No universo cinematográfico de Scorsese, o ponto de fuga de tudo isto é sempre, de forma intensamente física, o corpo. Será preciso recordar também que um filme como Touro Enraivecido se desenvolvia como uma epopeia intimista em que o pugilista Jake La Motta se define como alguém que protagoniza uma celebração religiosa do seu próprio corpo?
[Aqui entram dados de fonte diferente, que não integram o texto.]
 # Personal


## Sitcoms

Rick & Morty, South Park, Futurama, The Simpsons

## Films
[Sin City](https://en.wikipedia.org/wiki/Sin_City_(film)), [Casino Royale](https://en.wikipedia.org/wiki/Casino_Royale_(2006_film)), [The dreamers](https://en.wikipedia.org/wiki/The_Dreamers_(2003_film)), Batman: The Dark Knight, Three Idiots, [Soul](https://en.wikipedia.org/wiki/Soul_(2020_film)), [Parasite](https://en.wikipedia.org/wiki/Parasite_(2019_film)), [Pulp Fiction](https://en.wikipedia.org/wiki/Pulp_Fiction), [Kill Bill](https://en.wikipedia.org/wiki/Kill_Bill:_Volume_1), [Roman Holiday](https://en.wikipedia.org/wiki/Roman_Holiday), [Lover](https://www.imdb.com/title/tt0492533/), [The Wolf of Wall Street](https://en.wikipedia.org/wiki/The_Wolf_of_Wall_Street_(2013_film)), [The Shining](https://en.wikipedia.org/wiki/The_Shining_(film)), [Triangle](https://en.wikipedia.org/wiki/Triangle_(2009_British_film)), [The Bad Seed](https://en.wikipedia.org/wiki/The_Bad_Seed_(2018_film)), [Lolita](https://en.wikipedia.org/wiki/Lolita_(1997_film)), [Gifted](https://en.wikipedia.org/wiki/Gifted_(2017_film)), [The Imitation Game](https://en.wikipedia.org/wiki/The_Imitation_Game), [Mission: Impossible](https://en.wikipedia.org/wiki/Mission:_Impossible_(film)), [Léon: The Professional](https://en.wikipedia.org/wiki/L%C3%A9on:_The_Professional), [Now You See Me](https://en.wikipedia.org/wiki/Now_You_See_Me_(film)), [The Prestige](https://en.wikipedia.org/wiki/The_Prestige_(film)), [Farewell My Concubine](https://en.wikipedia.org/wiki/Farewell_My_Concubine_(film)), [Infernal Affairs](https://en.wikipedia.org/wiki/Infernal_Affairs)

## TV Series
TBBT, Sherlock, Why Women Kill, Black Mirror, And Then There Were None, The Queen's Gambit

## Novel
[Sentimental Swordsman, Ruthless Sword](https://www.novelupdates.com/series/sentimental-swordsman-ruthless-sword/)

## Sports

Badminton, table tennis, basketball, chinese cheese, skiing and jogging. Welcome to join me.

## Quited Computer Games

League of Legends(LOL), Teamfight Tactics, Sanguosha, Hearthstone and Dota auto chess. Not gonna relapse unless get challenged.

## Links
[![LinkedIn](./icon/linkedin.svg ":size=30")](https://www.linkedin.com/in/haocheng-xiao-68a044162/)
Justamente, em Silêncio, a questão do corpo contamina todos os elementos da mise en scène. Desde logo, porque o gesto que consagra a apostasia (pisar o “fumie”) implica a violentação de uma vontade que desafia os valores inerentes à linguagem corporal. Depois, porque os mais diversos elementos narrativos nos vão fazendo sentir a violência da tensão que se estabelece entre os corpos ocidentais e a organização dos espaços nipónicos.
Sublinhe-se, nesse aspecto, a fundamental importância da direcção fotográfica de Rodrigo Prieto e da montagem de Thelma Schoonmaker — no primeiro caso, tratando o espaço, mesmo nos seus lugares mais luminosos, como um labirinto de luzes e sombras que repele aqueles que chegam do exterior; no segundo, criando ritmos e conexões, continuidades e descontinuidades que exprimem a solidão do olhar dos padres jesuítas perante uma realidade que ignora os seus valores e códigos.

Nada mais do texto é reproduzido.